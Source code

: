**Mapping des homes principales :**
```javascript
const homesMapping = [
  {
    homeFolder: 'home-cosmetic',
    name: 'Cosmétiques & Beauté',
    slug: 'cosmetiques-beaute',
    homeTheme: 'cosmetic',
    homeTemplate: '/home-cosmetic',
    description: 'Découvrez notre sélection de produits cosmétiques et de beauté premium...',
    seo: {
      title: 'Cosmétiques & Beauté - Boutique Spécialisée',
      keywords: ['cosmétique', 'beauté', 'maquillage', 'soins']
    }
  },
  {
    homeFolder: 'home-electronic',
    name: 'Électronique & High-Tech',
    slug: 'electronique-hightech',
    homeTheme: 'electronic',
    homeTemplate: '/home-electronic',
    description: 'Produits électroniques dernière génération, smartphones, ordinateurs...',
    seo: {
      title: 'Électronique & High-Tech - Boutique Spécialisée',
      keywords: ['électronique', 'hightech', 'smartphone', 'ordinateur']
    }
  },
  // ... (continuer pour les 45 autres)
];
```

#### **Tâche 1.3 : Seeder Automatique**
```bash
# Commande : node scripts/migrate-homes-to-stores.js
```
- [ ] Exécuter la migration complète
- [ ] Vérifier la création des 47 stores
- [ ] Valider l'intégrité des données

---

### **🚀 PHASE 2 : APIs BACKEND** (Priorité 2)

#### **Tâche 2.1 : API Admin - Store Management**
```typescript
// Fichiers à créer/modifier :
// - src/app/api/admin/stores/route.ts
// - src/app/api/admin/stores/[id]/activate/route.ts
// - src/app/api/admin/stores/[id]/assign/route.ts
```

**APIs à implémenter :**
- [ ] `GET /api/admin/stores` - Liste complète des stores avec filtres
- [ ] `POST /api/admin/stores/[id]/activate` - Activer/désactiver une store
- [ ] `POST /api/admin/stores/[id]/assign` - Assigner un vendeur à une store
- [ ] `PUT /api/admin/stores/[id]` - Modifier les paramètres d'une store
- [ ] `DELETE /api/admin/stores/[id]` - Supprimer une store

--

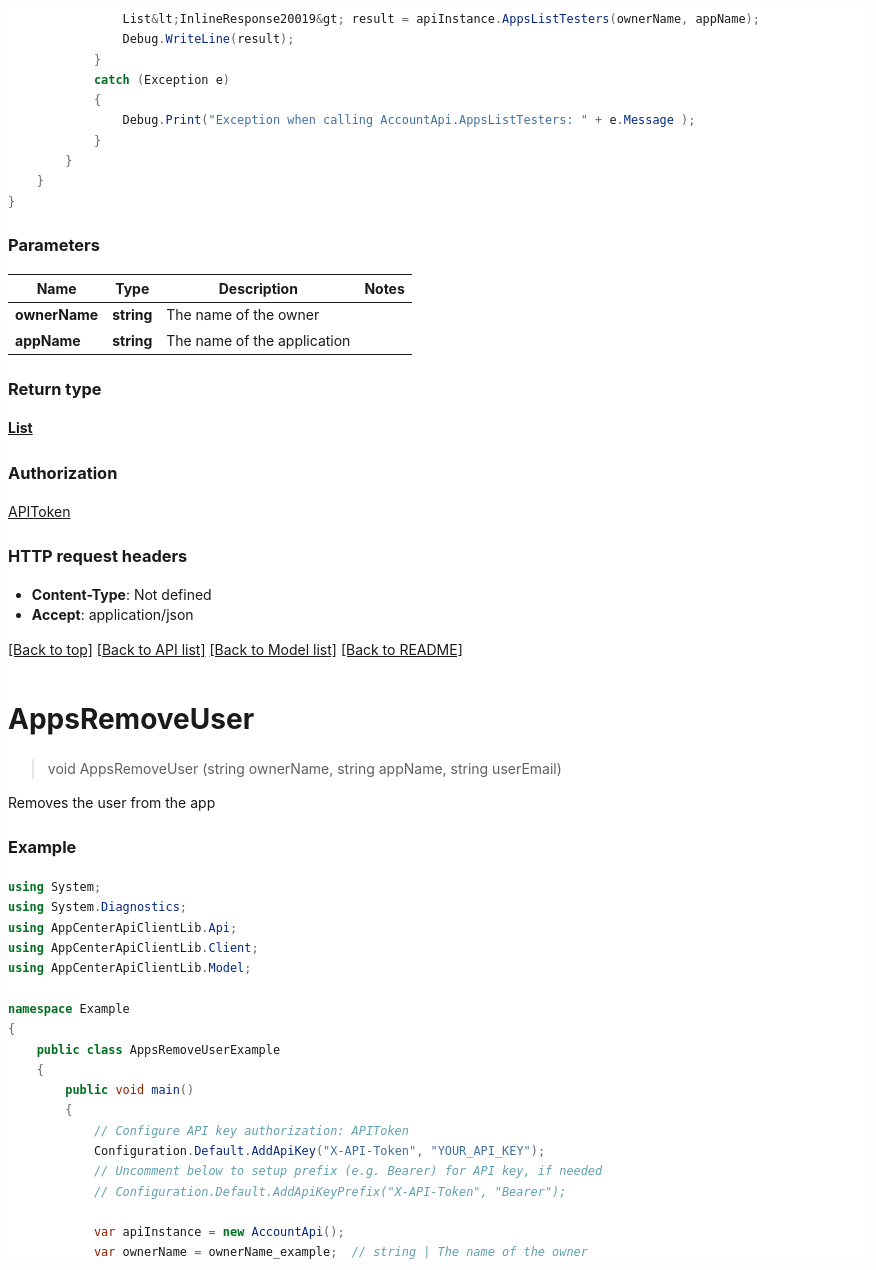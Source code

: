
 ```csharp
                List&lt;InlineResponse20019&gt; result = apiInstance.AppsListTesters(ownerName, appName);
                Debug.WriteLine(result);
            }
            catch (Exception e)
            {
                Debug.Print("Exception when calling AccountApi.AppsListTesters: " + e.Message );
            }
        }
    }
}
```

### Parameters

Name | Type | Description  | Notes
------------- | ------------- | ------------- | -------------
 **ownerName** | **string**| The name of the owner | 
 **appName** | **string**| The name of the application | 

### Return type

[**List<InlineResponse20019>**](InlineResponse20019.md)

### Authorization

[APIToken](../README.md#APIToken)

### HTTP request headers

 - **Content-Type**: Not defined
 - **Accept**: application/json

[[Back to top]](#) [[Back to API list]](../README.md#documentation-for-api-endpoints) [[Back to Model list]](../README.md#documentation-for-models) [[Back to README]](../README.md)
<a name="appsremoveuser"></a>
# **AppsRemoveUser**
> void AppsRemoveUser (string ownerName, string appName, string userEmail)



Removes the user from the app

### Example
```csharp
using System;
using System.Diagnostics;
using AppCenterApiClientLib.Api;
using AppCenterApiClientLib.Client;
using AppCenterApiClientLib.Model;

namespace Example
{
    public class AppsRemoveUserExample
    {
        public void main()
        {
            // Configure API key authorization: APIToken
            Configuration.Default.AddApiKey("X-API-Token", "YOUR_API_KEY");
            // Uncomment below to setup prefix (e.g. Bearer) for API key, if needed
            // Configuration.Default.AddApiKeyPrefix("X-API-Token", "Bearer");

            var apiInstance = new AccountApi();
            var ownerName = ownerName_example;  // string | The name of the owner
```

■ **Instructions to follow**: Of the lines in the listing, some hold the word "route". Report how many, and only that.

■ **Response box**: 3